- Problem to work on:
For the entries below, repeat exactly each line starting with the one that contains "To translate high-level" and going on through the one that contains "## 📌 Core User Stories", and no others.

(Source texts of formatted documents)

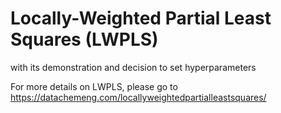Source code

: # Locally-Weighted Partial Least Squares (LWPLS)
with its demonstration and decision to set hyperparameters

For more details on LWPLS, please go to https://datachemeng.com/locallyweightedpartialleastsquares/
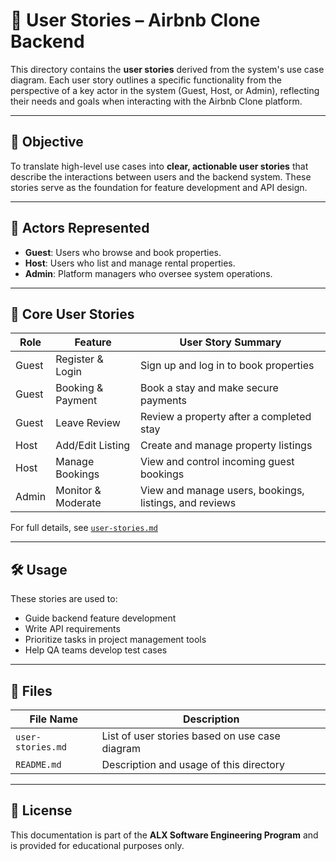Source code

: # 📘 User Stories – Airbnb Clone Backend

This directory contains the **user stories** derived from the system's use case diagram. Each user story outlines a specific functionality from the perspective of a key actor in the system (Guest, Host, or Admin), reflecting their needs and goals when interacting with the Airbnb Clone platform.

---

## 🎯 Objective

To translate high-level use cases into **clear, actionable user stories** that describe the interactions between users and the backend system. These stories serve as the foundation for feature development and API design.

---

## 👥 Actors Represented

- **Guest**: Users who browse and book properties.
- **Host**: Users who list and manage rental properties.
- **Admin**: Platform managers who oversee system operations.

---

## 📌 Core User Stories

| Role   | Feature                     | User Story Summary                                          |
|--------|-----------------------------|-------------------------------------------------------------|
| Guest  | Register & Login            | Sign up and log in to book properties                       |
| Guest  | Booking & Payment           | Book a stay and make secure payments                        |
| Guest  | Leave Review                | Review a property after a completed stay                    |
| Host   | Add/Edit Listing            | Create and manage property listings                         |
| Host   | Manage Bookings             | View and control incoming guest bookings                    |
| Admin  | Monitor & Moderate          | View and manage users, bookings, listings, and reviews      |

For full details, see [`user-stories.md`](./user-stories.md)

---

## 🛠️ Usage

These stories are used to:
- Guide backend feature development
- Write API requirements
- Prioritize tasks in project management tools
- Help QA teams develop test cases

---

## 📂 Files

| File Name         | Description                                  |
|------------------|----------------------------------------------|
| `user-stories.md` | List of user stories based on use case diagram |
| `README.md`       | Description and usage of this directory       |

---

## 📜 License

This documentation is part of the **ALX Software Engineering Program** and is provided for educational purposes only.
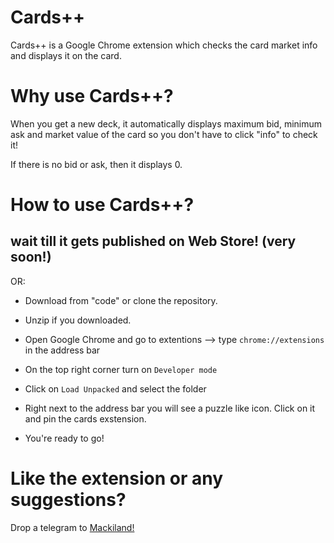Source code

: # Cards++


Cards++ is a Google Chrome extension which checks the card market info and displays it on the card.

# Why use Cards++?

 When you get a new deck, it automatically displays maximum bid, minimum ask and market value of the card so you don't have to click "info" to check it!
 
 If there is no bid or ask, then it displays 0.
 
 # How to use Cards++?
 
 ## wait till it gets published on Web Store! (very soon!)
 
 OR:
 
 * Download from "code" or clone the repository. 
 
 * Unzip if you downloaded.
 
 * Open Google Chrome and go to extentions --> type `chrome://extensions` in the address bar
 
 * On the top right corner turn on `Developer mode`
 
 * Click on `Load Unpacked` and select the folder
 
 * Right next to the address bar you will see a puzzle like icon. Click on it and pin the cards exstension.
 
 * You're ready to go!  


# Like the extension or any suggestions?

Drop a telegram to [Mackiland!](https://nationstates.net/nation=mackiland)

- Task result:
To translate high-level use cases into **clear, actionable user stories** that describe the interactions between users and the backend system. These stories serve as the foundation for feature development and API design.

---

## 👥 Actors Represented

- **Guest**: Users who browse and book properties.
- **Host**: Users who list and manage rental properties.
- **Admin**: Platform managers who oversee system operations.

---

## 📌 Core User Stories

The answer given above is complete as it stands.